Start of Block
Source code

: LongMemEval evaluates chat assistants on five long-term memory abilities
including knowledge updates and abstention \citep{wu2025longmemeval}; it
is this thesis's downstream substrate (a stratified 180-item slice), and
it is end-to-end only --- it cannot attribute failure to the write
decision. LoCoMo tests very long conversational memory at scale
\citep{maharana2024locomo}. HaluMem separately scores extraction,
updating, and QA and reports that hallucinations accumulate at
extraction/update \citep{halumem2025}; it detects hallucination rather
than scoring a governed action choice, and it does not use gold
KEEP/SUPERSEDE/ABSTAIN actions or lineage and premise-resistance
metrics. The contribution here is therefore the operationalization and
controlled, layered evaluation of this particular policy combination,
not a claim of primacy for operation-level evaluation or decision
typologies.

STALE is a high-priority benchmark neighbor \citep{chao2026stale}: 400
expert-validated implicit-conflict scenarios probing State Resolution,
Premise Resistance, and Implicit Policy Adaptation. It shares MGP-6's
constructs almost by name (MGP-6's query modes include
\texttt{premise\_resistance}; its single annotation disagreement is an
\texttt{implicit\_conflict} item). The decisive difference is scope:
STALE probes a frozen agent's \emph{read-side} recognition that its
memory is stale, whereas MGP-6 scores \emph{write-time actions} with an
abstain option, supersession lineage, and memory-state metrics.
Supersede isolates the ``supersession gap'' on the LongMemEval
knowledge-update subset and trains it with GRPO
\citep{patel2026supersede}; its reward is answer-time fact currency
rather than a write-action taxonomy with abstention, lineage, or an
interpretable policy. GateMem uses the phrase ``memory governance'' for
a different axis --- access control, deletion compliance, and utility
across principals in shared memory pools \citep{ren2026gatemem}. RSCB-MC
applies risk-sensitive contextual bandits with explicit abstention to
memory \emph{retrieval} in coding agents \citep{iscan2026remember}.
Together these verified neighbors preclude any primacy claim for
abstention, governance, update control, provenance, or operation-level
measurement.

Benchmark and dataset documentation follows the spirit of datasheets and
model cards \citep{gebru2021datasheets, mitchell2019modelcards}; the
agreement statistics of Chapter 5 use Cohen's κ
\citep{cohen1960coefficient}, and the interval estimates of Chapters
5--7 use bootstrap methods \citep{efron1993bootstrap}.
End of Block
All lines in the entries above that hold the word "lineage" need to be copied.

### REPLY TO THE EXERCISE
KEEP/SUPERSEDE/ABSTAIN actions or lineage and premise-resistance
abstain option, supersession lineage, and memory-state metrics.
rather than a write-action taxonomy with abstention, lineage, or an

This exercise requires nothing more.